I would also recommend SVS's SBS-01, but they are backordered until June.


----------



## eugovector (Sep 4, 2006)

How did you decide on HSU, over say, Aperion, SVS, Behringer, Bose? If you are set on HSU, I would say the enthusiast will offer a frequency response that will be worth the extra money when it comes to creating non-localizable low frequencies. The performance splits the lower frequencies of the satellite to the center, which is passable but not preferred.


----------



## gte011h (Feb 19, 2010)

Thanks for the expertise. 
As for why I choose HSU? I have not set on them. Pretty much the reccomendation in "Looking for.."sticky. I would be open to others. I actually looked at getting all the speakers individually but I tend to over analyze stuff and figured that a package from a non-box store should match together.

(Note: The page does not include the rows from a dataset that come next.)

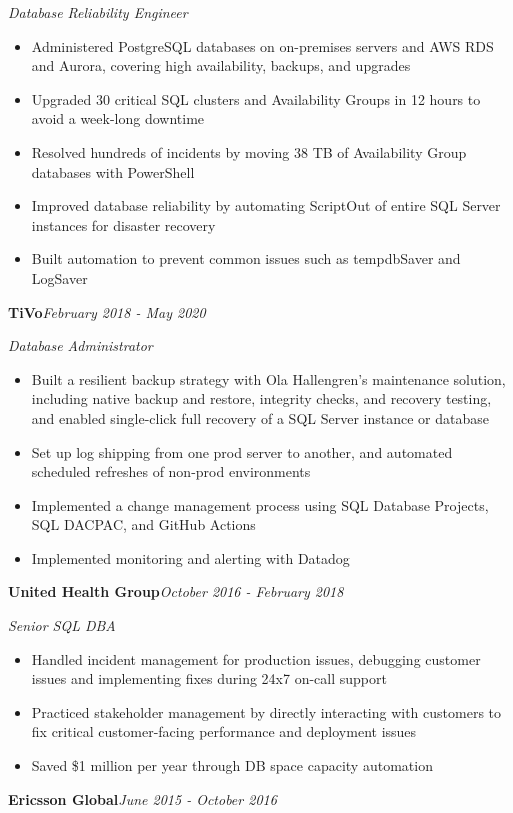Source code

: \documentclass[10pt,a4paper]{article}
\begin{document}
\textit{Database Reliability Engineer}\\[-5pt]
\begin{itemize}
  \item Administered PostgreSQL databases on on-premises servers and AWS RDS and Aurora, covering high availability, backups, and upgrades
  \item Upgraded 30 critical SQL clusters and Availability Groups in 12 hours to avoid a week-long downtime
  \item Resolved hundreds of incidents by moving 38 TB of Availability Group databases with PowerShell
  \item Improved database reliability by automating ScriptOut of entire SQL Server instances for disaster recovery
  \item Built automation to prevent common issues such as tempdbSaver and LogSaver
\end{itemize}
\vspace{14.7pt}
\noindent\textbf{TiVo}\hfill \textit{February 2018 - May 2020}

\textit{Database Administrator}\\[-5pt]
\begin{itemize}
  \item Built a resilient backup strategy with Ola Hallengren's maintenance solution, including native backup and restore, integrity checks, and recovery testing, and enabled single-click full recovery of a SQL Server instance or database
  \item Set up log shipping from one prod server to another, and automated scheduled refreshes of non-prod environments
  \item Implemented a change management process using SQL Database Projects, SQL DACPAC, and GitHub Actions
  \item Implemented monitoring and alerting with Datadog
\end{itemize}
\vspace{14.7pt}
\noindent\textbf{United Health Group}\hfill \textit{October 2016 - February 2018}

\textit{Senior SQL DBA}\\[-5pt]
\begin{itemize}
  \item Handled incident management for production issues, debugging customer issues and implementing fixes during 24x7 on-call support
  \item Practiced stakeholder management by directly interacting with customers to fix critical customer-facing performance and deployment issues
  \item Saved \$1 million per year through DB space capacity automation
\end{itemize}
\vspace{14.7pt}
\noindent\textbf{Ericsson Global}\hfill \textit{June 2015 - October 2016}
\end{document}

I am open to other suggestions.

THanks


----------



## selden (Nov 15, 2009)

The best way to be sure you'll be happy with the speakers that you get is to visit local A/V stores and audition them.


----------



## eugovector (Sep 4, 2006)

The SVSs are often highly recommended, but given that they are backordered, my current recommendation for the $1000 point is Aperion Speakers with an Elemental Designs subwoofer. The problem with auditioning speakers in person is that, bang for your buck, internet-only companies tend to come out on top, and there really isn't a place to listen to them in person.

If you found yourself in the Port, OR area, you could visit Aperion. Newton, IA is home to ED. Beyond that, you'll have to trust the return policy (Aperion covers shipping both ways for a 30-day trial period).


----------